La norme ISO 15489, fondatrice de la pratique internationale de records management (ISO 15489-1 : 2001), définit cette démarche comme la « fonction chargée du contrôle rigoureux et systématique de la production, réception, conservation, utilisation et sort final des documents engageants, ainsi que des processus de capture et de maintenance des traces probantes et documentées de l’activité d’une entreprise ou d’un organisme ». Il s’agit de piloter la gestion, voire la production des documents, ou plus largement des informations enregistrées sur un support, résultant de l’activité des personnes physiques et morales et constituant une trace qui met en jeu leur responsabilité vis-à-vis de l’autorité, vis-à-vis de tiers (clients, fournisseurs, partenaires, collaborateurs) ou encore vis-à-vis de la collectivité (dans un monde civilisé, toute personne a des comptes à rendre à la collectivité dont elle relève : familiale, locale, nationale) dès lors que ses actions ont une influence financière ou morale, immédiate ou différée, sur les membres de cette collectivité. Les archives sont là d’abord pour cela.
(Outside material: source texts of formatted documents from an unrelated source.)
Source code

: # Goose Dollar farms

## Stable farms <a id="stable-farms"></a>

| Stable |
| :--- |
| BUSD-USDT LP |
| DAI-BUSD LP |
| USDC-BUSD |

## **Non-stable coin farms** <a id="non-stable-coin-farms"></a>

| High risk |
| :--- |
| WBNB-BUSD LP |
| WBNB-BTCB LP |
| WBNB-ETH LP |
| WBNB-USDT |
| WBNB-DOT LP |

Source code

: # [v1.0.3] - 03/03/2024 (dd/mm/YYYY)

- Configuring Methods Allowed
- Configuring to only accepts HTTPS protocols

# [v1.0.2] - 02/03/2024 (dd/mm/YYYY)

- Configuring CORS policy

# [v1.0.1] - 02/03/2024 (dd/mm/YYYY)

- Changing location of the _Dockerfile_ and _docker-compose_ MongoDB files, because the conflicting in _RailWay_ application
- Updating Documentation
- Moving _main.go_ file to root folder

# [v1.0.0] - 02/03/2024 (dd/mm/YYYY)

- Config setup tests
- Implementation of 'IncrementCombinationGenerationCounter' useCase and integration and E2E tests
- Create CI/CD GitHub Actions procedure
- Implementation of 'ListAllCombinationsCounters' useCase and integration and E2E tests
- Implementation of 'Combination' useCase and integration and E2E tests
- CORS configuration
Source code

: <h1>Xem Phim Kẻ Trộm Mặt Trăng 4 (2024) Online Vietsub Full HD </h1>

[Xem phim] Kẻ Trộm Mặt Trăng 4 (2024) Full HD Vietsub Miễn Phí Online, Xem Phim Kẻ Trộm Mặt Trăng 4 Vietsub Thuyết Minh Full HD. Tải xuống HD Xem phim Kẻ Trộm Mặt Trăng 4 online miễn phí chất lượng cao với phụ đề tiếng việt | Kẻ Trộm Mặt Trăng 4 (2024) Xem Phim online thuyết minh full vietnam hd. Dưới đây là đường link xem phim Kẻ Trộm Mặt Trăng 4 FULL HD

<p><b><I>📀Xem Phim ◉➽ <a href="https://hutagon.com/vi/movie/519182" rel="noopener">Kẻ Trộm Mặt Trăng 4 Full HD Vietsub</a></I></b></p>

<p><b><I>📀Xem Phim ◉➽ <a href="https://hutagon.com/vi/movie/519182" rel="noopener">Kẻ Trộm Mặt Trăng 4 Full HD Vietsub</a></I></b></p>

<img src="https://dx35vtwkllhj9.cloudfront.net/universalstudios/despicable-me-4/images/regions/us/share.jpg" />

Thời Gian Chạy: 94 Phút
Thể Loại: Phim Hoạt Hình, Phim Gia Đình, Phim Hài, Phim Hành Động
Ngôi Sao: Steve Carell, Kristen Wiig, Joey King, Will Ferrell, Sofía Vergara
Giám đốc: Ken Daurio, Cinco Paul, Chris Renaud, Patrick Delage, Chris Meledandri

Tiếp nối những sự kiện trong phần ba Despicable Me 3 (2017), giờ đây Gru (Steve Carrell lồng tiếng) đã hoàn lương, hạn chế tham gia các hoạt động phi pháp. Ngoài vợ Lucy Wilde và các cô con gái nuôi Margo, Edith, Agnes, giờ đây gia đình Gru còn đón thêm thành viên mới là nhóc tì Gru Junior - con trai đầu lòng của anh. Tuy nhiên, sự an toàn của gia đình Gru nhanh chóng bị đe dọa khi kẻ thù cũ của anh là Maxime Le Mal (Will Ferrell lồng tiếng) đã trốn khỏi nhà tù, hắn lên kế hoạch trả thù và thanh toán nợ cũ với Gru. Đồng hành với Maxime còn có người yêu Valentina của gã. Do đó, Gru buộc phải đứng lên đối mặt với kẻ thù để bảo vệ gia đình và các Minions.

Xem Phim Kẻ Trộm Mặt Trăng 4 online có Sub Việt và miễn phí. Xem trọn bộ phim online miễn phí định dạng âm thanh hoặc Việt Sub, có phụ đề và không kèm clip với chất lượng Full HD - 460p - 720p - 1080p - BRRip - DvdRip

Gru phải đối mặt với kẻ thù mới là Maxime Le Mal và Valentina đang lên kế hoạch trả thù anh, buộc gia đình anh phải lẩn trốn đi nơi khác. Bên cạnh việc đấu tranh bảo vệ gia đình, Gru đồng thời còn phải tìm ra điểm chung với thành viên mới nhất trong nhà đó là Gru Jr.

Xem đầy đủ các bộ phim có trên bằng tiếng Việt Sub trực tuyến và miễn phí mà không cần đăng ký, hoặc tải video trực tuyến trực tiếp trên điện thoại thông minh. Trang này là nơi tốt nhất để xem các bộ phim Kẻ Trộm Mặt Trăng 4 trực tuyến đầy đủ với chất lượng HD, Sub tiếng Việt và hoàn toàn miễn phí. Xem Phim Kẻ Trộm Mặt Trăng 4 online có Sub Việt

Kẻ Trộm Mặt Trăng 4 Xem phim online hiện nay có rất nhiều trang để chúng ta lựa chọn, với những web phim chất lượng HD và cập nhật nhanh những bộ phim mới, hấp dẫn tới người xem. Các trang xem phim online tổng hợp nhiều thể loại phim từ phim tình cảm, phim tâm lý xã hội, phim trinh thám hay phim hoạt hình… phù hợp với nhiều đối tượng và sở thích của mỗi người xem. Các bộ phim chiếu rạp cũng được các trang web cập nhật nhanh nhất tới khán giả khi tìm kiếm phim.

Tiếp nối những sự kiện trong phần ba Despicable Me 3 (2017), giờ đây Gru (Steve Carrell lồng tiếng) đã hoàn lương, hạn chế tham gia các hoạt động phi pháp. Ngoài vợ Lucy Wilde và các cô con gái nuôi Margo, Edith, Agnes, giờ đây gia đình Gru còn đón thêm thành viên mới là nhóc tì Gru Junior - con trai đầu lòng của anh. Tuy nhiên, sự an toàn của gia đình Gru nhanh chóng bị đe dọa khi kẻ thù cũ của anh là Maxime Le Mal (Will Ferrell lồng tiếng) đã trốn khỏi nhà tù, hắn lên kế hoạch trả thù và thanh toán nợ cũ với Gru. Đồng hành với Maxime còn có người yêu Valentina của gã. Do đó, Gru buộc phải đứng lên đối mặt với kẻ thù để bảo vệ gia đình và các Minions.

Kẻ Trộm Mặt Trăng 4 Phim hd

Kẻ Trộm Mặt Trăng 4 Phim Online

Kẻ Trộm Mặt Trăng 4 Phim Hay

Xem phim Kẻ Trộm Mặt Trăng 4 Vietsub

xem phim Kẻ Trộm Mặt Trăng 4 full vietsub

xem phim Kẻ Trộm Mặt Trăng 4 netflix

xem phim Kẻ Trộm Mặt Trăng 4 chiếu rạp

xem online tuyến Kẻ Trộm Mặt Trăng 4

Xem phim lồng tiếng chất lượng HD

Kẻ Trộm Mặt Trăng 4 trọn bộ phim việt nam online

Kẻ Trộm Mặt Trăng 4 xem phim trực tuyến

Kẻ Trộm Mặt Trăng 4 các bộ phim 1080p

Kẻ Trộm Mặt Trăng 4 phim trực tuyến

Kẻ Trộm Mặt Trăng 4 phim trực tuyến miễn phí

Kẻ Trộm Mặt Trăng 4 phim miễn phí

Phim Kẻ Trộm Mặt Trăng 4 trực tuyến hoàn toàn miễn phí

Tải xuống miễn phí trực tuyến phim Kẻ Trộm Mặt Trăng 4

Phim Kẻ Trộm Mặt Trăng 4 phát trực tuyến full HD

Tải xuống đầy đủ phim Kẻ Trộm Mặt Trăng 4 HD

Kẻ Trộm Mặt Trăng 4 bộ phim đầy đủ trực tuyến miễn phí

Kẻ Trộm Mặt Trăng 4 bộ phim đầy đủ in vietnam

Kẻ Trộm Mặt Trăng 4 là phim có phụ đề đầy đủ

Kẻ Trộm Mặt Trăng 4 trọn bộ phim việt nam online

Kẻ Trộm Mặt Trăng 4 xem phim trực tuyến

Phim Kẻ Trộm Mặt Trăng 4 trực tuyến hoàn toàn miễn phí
L’expression records management remonte à quelques décennies ; l’expression archivage managérial par laquelle le Club français des responsables de politiques et projets d’archivage (CR2PA) désigne cette même démarche de responsabilité n’a que quelques années en France ; mais la pratique de l’archivage, c’est-à-dire du contrôle des documents qui engagent comme émetteur ou destinataire, de leur mise en sécurité et de leur gestion jusqu’à la fin de leur cycle de vie, parfois très long, remonte à l’existence même d’écrits décisionnels, contractuels ou de gestion, donc à l’Antiquité, même si la diplomatique et l’archivistique, disciplines universitaires sur lesquelles se fonde le records management, ne sont nées, respectivement, qu’aux xviie et xixe siècles.
Force est de constater que le concept de genre a fait son apparition assez récemment dans la littérature sur la gestion des documents et des archives, sous l’impulsion des disciplines connexes. Cet article se propose de retracer les notions habituellement utilisées pour caractériser les ensembles de documents ou d’objets archivés, puis de voir dans quelle mesure l’offre du « genre » répond aux besoins du records management.
1. Le records management avant le genre
Pour gérer efficacement les documents archivés au nom de l’entreprise ou de l’organisme qui doit défendre ses droits et documenter ses activités, le records management s’appuie sur les méthodes de classification et de description propres aux documents d’archives, la première d’entre elles étant l’analyse diplomatique.
1.1. La forme diplomatique
Au début était la diplomatique, une discipline élaborée pour analyser de l’extérieur, a posteriori, les caractéristiques des documents d’archives, par opposition aux textes littéraires et philosophiques dont l’analyse relève d’autres disciplines : la codicologie, l’herméneutique… La diplomatique propose une classification des actes (les actes médiévaux, puis tous les écrits unilatéraux ou bilatéraux produits comme trace d’une action dans le cadre d’une activité).
Quels critères la diplomatique utilise-t-elle pour classer les objets qu’elle gère ? Voyons deux définitions du mot.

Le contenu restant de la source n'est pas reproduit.